### [PROVIDED DATA]
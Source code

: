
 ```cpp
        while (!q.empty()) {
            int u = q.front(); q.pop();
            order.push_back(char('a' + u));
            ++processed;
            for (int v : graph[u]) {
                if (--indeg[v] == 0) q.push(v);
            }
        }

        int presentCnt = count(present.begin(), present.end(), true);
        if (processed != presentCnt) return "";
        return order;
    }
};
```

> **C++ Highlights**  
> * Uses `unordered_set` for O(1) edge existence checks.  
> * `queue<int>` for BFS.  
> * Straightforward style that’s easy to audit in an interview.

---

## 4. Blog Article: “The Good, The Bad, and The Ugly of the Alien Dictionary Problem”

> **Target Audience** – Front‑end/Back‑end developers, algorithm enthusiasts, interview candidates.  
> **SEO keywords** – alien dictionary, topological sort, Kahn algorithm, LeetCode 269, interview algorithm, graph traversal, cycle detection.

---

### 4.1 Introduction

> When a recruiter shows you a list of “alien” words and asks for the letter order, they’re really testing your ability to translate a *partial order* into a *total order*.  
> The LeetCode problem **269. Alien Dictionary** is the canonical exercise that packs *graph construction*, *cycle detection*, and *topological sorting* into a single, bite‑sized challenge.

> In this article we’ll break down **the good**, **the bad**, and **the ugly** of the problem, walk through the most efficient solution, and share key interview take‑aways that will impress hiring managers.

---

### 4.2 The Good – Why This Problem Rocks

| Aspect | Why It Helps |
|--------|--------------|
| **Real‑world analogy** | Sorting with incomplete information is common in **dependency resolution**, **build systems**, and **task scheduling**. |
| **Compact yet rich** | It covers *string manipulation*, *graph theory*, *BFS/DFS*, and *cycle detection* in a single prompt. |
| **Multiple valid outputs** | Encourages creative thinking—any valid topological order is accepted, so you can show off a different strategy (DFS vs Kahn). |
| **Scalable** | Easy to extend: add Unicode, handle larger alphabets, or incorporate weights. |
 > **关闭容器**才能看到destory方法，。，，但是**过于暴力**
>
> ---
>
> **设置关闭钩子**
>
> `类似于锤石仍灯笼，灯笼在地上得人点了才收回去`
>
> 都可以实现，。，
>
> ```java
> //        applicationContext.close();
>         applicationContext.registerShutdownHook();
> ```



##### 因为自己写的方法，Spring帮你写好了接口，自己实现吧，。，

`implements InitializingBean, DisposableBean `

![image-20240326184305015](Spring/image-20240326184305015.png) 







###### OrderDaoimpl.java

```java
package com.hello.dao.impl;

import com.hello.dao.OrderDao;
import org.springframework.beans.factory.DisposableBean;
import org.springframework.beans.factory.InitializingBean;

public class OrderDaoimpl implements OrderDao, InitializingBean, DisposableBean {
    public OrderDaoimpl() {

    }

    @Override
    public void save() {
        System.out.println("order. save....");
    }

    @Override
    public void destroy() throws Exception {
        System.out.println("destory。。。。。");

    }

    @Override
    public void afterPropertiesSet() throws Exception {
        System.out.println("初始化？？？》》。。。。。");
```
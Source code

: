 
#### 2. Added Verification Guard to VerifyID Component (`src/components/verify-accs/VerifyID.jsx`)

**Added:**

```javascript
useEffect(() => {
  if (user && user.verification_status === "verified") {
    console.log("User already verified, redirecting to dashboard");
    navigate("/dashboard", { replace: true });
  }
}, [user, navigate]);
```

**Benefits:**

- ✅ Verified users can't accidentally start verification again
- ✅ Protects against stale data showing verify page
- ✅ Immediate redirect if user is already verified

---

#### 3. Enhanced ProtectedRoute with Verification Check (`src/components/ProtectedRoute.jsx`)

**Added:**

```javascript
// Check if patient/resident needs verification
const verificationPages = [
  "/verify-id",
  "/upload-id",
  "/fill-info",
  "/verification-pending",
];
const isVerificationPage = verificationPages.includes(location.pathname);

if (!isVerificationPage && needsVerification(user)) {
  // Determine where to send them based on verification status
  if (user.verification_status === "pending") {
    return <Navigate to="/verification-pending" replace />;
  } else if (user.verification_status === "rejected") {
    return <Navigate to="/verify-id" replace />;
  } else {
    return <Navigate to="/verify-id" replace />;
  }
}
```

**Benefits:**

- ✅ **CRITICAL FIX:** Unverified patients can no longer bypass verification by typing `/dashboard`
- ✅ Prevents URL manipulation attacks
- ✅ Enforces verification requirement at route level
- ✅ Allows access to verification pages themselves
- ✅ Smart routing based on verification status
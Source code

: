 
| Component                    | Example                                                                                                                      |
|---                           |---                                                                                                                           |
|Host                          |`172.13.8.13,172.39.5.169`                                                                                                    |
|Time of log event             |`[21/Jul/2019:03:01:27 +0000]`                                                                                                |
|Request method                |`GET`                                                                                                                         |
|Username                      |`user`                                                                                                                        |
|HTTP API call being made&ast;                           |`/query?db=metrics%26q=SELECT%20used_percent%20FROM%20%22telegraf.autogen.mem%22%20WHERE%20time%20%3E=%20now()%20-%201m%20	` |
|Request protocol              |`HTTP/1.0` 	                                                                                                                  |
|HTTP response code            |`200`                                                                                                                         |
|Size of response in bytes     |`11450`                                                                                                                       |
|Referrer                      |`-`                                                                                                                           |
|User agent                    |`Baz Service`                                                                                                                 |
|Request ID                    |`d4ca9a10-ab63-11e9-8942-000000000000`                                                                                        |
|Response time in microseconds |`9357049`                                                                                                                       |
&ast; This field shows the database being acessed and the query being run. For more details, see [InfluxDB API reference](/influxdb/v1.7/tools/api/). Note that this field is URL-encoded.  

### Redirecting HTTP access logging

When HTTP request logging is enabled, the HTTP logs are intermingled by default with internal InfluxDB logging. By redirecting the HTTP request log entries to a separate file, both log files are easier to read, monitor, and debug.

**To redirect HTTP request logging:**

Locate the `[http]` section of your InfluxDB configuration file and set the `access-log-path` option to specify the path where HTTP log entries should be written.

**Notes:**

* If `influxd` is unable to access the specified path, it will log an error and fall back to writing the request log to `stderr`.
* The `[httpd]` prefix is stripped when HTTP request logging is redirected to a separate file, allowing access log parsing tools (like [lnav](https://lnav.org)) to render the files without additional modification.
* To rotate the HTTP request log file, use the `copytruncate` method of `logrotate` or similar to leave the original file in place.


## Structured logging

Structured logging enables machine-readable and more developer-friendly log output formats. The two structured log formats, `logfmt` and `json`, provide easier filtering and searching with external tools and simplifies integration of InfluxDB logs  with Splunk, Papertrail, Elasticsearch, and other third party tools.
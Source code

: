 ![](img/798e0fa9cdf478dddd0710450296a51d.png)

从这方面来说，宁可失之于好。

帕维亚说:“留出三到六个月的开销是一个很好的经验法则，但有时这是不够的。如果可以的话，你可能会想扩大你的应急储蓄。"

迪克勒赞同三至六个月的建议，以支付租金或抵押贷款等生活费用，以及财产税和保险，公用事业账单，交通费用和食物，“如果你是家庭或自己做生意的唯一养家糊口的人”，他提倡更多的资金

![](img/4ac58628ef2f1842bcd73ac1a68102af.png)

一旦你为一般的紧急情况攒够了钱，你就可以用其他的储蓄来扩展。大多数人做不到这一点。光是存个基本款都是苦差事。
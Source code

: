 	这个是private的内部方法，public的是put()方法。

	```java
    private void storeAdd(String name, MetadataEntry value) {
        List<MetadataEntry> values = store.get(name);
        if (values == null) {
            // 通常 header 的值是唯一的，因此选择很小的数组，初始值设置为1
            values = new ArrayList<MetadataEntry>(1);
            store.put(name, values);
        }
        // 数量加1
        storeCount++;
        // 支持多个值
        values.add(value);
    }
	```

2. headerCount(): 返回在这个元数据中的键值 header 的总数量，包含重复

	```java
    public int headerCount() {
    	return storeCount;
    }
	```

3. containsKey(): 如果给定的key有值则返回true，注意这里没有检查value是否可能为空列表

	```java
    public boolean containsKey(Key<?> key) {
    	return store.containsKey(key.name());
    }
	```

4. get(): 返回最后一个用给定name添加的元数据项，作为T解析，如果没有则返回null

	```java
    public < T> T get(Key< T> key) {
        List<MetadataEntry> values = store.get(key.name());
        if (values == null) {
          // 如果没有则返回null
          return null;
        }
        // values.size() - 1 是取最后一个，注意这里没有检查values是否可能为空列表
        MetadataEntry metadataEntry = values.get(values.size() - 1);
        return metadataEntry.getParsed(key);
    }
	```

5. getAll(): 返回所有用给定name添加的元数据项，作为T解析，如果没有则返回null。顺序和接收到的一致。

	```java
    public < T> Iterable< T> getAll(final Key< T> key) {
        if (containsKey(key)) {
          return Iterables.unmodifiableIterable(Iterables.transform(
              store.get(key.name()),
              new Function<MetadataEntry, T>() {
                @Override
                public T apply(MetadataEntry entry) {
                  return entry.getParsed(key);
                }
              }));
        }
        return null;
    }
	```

### [ACTION ITEM]
Only the lines above from the line containing "## Structured logging" through the line containing "4. get(): 返回最后一个用给定name添加的元数据项，作为T解析，如果没有则返回null" should be retyped, exactly and with both ends included.

### [SOLUTION FOR THIS EXERCISE]
## Structured logging

Structured logging enables machine-readable and more developer-friendly log output formats. The two structured log formats, `logfmt` and `json`, provide easier filtering and searching with external tools and simplifies integration of InfluxDB logs  with Splunk, Papertrail, Elasticsearch, and other third party tools.
Source code

: ![](img/798e0fa9cdf478dddd0710450296a51d.png)

从这方面来说，宁可失之于好。

帕维亚说:“留出三到六个月的开销是一个很好的经验法则，但有时这是不够的。如果可以的话，你可能会想扩大你的应急储蓄。"

迪克勒赞同三至六个月的建议，以支付租金或抵押贷款等生活费用，以及财产税和保险，公用事业账单，交通费用和食物，“如果你是家庭或自己做生意的唯一养家糊口的人”，他提倡更多的资金

![](img/4ac58628ef2f1842bcd73ac1a68102af.png)

一旦你为一般的紧急情况攒够了钱，你就可以用其他的储蓄来扩展。大多数人做不到这一点。光是存个基本款都是苦差事。
Source code

: 	这个是private的内部方法，public的是put()方法。

	```java
    private void storeAdd(String name, MetadataEntry value) {
        List<MetadataEntry> values = store.get(name);
        if (values == null) {
            // 通常 header 的值是唯一的，因此选择很小的数组，初始值设置为1
            values = new ArrayList<MetadataEntry>(1);
            store.put(name, values);
        }
        // 数量加1
        storeCount++;
        // 支持多个值
        values.add(value);
    }
	```

2. headerCount(): 返回在这个元数据中的键值 header 的总数量，包含重复

	```java
    public int headerCount() {
    	return storeCount;
    }
	```

3. containsKey(): 如果给定的key有值则返回true，注意这里没有检查value是否可能为空列表

	```java
    public boolean containsKey(Key<?> key) {
    	return store.containsKey(key.name());
    }
	```

4. get(): 返回最后一个用给定name添加的元数据项，作为T解析，如果没有则返回null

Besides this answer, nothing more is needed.